* _INPUT FOR THIS TASK_:
####
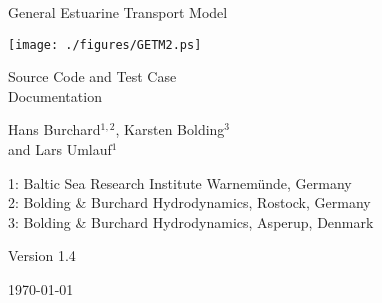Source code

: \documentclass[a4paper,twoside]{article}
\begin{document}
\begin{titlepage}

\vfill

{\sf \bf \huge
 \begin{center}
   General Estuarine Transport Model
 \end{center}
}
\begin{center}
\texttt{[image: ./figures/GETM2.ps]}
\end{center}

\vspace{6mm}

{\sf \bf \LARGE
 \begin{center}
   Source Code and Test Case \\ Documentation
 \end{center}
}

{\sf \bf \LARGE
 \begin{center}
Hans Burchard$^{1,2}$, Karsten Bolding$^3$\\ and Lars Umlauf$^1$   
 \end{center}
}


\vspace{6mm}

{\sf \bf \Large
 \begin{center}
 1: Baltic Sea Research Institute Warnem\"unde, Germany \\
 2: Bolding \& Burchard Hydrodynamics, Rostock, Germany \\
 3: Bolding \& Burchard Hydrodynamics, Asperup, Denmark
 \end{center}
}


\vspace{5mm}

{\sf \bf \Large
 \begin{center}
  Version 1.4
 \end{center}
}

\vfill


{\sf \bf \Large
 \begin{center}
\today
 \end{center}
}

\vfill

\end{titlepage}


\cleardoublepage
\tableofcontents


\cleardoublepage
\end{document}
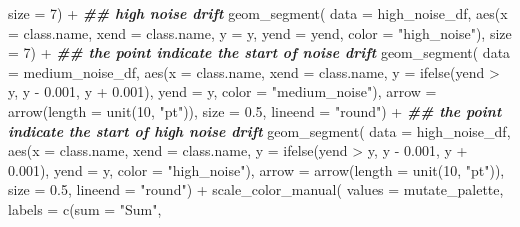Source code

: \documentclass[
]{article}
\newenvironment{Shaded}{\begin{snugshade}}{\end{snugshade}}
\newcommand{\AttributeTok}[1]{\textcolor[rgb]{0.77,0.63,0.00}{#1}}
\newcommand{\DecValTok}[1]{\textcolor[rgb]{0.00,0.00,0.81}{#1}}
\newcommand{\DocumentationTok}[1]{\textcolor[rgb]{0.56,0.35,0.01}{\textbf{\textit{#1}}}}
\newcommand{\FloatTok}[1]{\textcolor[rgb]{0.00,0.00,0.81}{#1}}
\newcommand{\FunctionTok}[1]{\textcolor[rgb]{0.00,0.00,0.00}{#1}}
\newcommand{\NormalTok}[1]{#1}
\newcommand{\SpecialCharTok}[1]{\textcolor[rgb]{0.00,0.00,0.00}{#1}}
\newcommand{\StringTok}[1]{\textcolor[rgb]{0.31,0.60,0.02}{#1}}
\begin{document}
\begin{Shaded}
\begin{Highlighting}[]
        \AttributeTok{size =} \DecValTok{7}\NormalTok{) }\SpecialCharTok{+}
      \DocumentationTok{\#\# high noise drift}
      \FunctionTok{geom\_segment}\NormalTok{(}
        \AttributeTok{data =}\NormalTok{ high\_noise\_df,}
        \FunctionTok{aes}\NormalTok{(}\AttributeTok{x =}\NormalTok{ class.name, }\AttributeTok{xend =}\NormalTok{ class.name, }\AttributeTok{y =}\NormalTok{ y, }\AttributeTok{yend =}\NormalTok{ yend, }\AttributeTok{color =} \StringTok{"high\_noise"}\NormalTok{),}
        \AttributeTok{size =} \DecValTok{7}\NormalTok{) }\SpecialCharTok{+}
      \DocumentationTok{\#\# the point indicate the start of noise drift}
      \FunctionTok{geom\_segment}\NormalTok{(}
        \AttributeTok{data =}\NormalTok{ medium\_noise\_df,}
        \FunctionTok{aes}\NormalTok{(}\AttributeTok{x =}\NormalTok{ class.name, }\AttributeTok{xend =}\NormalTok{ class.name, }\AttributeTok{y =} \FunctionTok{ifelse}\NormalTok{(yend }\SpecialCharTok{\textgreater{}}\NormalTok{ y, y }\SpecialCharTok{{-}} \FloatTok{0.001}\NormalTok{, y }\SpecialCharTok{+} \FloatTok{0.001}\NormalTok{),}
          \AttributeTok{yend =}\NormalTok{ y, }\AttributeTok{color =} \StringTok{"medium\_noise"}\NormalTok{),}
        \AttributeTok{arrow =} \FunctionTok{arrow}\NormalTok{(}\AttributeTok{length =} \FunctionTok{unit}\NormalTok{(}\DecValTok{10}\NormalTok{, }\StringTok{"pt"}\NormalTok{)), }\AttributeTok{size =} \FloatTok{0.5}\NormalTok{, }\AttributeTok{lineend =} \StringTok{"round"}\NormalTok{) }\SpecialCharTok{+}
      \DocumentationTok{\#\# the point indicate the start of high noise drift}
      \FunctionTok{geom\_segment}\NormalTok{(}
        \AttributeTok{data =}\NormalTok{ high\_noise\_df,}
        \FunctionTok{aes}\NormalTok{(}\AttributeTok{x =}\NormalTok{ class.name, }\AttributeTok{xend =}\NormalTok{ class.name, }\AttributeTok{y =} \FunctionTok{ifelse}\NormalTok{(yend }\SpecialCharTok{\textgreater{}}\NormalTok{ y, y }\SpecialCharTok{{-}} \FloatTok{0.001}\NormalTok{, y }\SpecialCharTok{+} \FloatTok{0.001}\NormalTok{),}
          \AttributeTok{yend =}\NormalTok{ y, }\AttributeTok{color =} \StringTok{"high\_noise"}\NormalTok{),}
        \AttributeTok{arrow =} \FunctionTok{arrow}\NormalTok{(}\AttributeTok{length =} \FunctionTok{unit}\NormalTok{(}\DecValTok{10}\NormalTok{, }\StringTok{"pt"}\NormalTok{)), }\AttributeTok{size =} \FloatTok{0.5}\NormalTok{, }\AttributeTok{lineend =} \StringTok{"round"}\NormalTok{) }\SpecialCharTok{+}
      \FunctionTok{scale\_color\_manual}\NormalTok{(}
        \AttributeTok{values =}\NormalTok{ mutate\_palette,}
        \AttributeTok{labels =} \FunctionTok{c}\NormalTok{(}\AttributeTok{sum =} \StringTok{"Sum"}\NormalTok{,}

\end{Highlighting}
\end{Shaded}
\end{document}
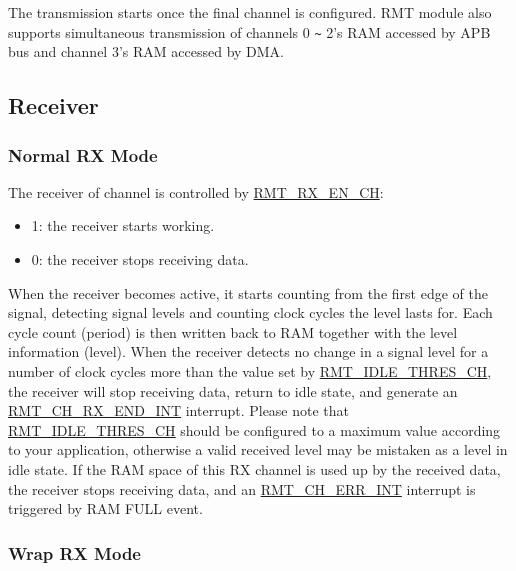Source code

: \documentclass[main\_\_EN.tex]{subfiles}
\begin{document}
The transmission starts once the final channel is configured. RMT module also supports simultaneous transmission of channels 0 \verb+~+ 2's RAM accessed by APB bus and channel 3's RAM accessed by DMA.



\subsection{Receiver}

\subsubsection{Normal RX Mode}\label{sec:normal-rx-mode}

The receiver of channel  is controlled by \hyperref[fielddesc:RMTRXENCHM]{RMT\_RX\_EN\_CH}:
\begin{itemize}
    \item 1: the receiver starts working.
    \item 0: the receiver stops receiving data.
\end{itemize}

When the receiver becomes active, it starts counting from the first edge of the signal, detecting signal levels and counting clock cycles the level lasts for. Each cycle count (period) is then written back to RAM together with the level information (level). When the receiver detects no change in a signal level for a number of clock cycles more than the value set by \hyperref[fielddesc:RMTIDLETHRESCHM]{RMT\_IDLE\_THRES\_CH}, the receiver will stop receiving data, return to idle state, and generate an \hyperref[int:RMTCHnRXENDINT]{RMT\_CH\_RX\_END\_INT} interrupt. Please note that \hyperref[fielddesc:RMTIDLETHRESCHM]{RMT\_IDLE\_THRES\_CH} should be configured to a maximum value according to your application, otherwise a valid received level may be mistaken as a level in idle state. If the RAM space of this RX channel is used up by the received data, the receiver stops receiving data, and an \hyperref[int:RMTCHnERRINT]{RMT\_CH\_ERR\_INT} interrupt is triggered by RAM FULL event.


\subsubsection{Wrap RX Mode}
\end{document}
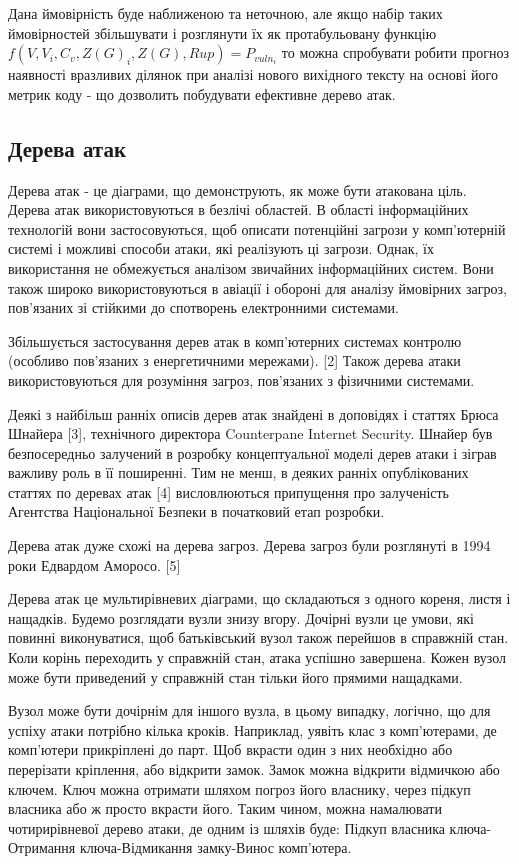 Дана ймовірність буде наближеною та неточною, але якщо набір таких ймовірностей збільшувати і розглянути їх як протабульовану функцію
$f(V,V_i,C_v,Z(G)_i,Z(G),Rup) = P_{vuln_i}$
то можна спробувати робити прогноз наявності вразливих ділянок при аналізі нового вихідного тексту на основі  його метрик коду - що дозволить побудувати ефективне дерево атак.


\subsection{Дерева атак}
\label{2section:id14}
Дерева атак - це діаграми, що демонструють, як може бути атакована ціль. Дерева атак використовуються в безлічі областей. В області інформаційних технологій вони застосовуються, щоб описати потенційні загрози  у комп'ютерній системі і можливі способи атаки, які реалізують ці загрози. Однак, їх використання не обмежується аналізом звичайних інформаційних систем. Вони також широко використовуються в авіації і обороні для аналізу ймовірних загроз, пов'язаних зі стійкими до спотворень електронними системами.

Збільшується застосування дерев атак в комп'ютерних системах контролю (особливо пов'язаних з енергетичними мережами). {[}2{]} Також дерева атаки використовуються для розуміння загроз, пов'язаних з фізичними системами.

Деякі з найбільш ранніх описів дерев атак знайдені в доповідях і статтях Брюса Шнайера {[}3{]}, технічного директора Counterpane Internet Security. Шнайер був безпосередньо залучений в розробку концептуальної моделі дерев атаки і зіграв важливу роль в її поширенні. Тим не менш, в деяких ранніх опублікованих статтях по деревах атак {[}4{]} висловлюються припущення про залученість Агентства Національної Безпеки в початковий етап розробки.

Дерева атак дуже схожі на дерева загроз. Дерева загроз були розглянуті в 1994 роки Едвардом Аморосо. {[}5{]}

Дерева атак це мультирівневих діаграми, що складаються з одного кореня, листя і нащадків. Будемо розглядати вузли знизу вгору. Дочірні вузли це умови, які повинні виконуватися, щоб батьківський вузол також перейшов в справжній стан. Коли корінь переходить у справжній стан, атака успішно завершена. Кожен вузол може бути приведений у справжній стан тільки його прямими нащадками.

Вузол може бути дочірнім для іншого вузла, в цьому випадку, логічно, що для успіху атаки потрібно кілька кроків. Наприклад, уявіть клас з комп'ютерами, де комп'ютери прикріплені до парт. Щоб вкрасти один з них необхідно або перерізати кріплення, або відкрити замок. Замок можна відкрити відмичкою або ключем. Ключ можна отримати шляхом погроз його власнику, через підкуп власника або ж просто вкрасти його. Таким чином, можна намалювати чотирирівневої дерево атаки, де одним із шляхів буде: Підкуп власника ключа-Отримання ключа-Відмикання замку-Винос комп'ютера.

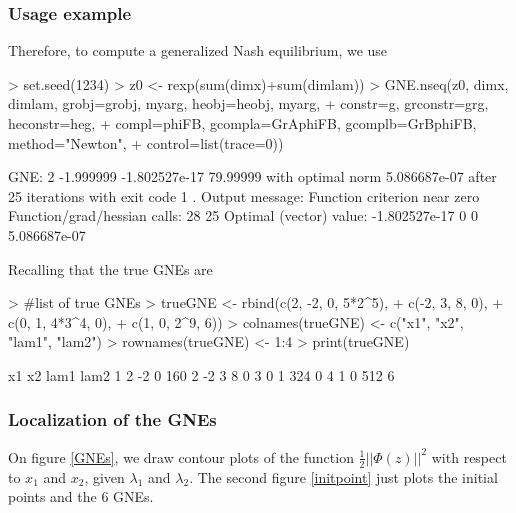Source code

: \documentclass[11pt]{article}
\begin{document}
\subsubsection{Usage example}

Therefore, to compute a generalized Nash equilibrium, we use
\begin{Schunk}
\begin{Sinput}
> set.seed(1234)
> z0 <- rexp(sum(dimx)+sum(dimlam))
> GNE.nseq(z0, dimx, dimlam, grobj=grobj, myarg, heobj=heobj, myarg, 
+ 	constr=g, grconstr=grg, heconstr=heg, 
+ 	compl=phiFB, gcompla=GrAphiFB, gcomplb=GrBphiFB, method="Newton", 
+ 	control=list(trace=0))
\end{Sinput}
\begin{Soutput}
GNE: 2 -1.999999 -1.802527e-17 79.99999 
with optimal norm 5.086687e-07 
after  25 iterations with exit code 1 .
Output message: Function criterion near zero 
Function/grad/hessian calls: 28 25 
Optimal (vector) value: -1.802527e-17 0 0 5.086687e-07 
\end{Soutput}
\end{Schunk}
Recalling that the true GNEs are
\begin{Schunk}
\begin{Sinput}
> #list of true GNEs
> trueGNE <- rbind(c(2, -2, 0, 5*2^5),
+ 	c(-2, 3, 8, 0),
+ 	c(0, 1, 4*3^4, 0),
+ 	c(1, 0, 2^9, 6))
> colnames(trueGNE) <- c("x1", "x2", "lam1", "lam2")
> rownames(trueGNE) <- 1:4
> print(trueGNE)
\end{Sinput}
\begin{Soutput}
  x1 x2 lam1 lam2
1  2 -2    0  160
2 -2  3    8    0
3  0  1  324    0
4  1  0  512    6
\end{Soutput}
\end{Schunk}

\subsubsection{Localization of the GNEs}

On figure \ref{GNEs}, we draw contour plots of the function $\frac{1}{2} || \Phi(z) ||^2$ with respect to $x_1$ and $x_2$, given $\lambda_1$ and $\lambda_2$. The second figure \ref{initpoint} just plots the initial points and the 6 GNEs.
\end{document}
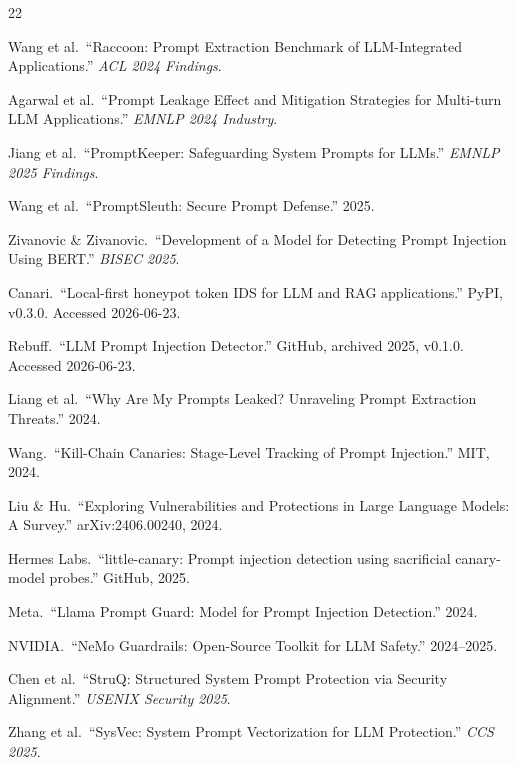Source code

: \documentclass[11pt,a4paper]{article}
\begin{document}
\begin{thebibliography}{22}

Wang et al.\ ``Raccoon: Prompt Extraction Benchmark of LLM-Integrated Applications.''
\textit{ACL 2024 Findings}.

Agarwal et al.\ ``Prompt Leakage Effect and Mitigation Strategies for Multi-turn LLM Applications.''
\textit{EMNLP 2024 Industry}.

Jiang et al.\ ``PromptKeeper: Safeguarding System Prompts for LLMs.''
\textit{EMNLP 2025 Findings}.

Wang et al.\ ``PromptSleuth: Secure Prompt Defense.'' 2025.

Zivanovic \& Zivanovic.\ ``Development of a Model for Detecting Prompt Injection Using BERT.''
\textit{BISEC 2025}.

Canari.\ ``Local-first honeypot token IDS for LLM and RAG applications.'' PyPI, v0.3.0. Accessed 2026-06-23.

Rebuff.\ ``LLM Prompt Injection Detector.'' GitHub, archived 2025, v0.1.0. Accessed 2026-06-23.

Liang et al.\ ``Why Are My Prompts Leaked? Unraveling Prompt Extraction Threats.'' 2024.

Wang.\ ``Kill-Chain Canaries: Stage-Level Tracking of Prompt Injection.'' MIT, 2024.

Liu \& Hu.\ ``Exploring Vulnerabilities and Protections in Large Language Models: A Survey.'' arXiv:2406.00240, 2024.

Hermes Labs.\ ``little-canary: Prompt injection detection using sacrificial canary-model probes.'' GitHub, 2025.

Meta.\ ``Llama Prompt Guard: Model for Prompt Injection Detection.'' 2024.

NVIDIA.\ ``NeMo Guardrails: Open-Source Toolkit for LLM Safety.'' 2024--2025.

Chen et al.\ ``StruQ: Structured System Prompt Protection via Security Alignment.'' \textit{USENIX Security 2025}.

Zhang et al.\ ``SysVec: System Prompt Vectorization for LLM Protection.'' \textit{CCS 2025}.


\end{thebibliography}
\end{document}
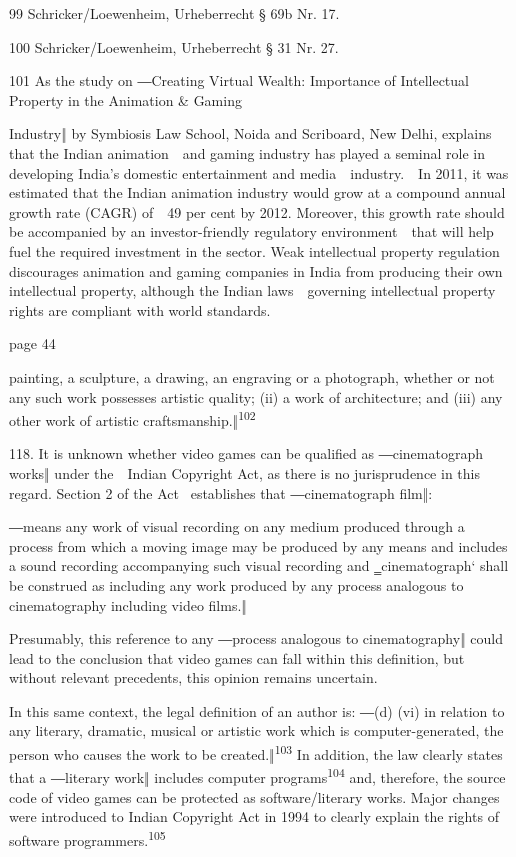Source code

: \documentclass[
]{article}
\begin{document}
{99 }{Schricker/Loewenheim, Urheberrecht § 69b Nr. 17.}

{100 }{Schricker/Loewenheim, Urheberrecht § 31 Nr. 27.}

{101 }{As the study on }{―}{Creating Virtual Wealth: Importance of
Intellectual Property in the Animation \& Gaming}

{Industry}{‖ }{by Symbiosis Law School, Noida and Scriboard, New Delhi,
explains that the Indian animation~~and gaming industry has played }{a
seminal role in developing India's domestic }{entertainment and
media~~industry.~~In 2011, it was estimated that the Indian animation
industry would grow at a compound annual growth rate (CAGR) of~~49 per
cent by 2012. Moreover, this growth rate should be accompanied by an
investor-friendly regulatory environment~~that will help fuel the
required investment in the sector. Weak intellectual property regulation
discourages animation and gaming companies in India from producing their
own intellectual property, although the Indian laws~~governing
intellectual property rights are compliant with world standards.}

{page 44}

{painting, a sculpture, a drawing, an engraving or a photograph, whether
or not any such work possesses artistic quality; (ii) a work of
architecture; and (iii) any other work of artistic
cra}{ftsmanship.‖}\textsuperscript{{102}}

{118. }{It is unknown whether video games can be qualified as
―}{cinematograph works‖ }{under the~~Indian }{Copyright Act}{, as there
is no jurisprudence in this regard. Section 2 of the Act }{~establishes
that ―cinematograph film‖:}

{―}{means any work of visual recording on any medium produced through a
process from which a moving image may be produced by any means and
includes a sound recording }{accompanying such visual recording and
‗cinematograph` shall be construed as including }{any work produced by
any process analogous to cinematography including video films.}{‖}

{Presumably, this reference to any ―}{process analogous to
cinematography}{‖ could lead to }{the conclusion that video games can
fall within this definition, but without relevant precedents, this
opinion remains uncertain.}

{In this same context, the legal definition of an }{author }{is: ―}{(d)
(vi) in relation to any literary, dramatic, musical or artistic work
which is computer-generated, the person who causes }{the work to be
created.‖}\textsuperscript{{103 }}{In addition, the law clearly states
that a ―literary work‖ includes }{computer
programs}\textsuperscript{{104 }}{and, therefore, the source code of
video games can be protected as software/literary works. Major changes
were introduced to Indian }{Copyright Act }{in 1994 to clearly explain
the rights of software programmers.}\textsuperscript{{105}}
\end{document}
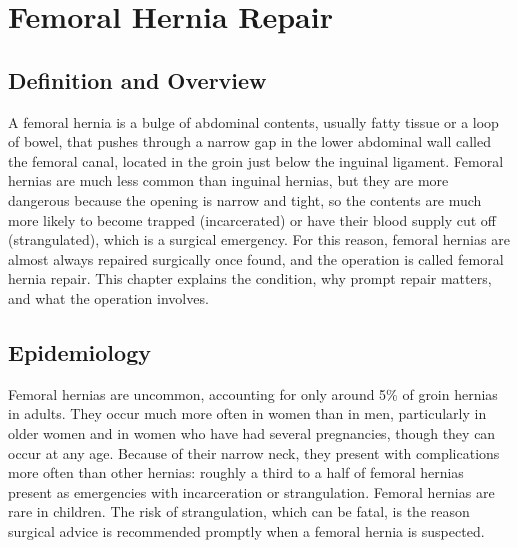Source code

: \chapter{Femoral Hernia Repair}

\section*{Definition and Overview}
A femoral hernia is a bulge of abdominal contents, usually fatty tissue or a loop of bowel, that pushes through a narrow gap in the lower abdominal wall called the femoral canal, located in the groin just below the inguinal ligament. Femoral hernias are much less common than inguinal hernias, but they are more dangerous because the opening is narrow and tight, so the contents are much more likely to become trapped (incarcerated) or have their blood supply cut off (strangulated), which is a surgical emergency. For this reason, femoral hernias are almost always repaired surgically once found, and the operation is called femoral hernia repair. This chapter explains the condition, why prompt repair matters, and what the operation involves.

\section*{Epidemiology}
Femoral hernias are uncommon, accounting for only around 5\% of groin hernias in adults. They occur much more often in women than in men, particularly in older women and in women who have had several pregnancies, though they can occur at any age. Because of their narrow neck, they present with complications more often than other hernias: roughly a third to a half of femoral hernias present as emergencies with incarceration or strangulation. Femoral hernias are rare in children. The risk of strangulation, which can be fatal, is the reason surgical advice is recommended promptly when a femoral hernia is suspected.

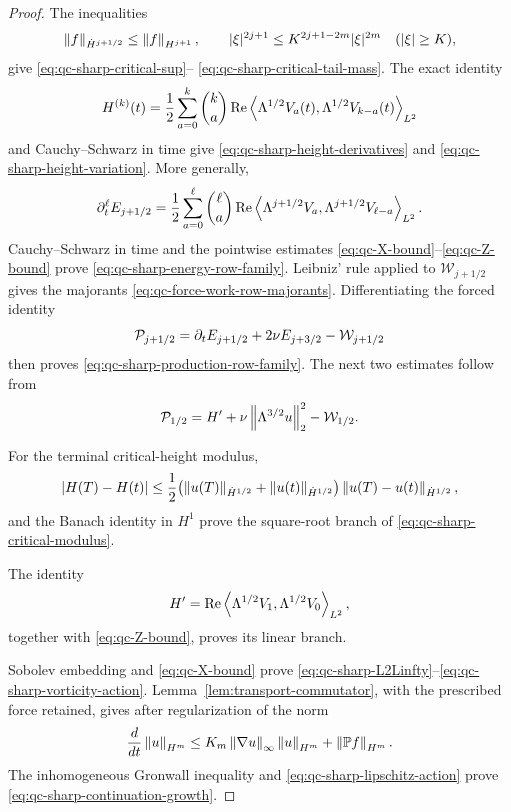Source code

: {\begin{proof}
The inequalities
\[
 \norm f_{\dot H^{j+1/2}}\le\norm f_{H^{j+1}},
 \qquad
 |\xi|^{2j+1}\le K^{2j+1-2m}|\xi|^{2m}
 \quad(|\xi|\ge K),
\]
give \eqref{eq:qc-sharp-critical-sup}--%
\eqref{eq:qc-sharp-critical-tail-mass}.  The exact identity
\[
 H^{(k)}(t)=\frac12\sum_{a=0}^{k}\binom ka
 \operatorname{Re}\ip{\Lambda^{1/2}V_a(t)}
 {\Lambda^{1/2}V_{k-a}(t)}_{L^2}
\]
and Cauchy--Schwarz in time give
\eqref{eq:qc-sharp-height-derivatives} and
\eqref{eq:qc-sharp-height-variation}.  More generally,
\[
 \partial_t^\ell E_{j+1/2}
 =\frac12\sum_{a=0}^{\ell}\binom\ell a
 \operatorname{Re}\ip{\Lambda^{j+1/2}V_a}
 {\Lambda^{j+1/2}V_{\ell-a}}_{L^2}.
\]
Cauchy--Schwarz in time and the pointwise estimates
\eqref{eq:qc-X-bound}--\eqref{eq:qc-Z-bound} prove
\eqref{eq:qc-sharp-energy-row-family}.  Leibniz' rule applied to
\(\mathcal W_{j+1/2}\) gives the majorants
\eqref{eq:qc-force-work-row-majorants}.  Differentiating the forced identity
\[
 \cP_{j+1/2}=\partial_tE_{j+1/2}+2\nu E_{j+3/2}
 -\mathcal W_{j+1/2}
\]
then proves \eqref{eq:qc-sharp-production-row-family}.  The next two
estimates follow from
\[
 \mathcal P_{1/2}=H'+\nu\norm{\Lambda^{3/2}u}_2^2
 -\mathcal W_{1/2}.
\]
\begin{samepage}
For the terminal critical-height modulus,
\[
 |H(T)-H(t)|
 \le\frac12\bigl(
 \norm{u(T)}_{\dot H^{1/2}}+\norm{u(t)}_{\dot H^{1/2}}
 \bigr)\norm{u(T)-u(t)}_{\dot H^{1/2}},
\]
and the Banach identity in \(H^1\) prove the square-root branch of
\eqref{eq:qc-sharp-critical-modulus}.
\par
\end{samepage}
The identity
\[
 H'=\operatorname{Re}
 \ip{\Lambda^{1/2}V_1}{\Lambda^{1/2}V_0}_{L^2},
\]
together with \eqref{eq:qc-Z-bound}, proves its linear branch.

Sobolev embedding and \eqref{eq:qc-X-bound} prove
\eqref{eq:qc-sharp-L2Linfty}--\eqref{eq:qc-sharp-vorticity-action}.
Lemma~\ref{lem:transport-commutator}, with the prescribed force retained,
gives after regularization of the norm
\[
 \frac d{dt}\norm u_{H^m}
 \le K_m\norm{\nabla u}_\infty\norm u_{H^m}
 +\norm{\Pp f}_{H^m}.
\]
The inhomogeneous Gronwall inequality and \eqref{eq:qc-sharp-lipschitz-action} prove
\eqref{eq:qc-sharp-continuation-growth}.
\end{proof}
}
####
* _YOUR ASSIGNMENT_: Which lines above hold the string "Extraction"? Show each of them.

* _REPLY TO THE TASK_:
Wang et al.\ ``Raccoon: Prompt Extraction Benchmark of LLM-Integrated Applications.''
Liang et al.\ ``Why Are My Prompts Leaked? Unraveling Prompt Extraction Threats.'' 2024.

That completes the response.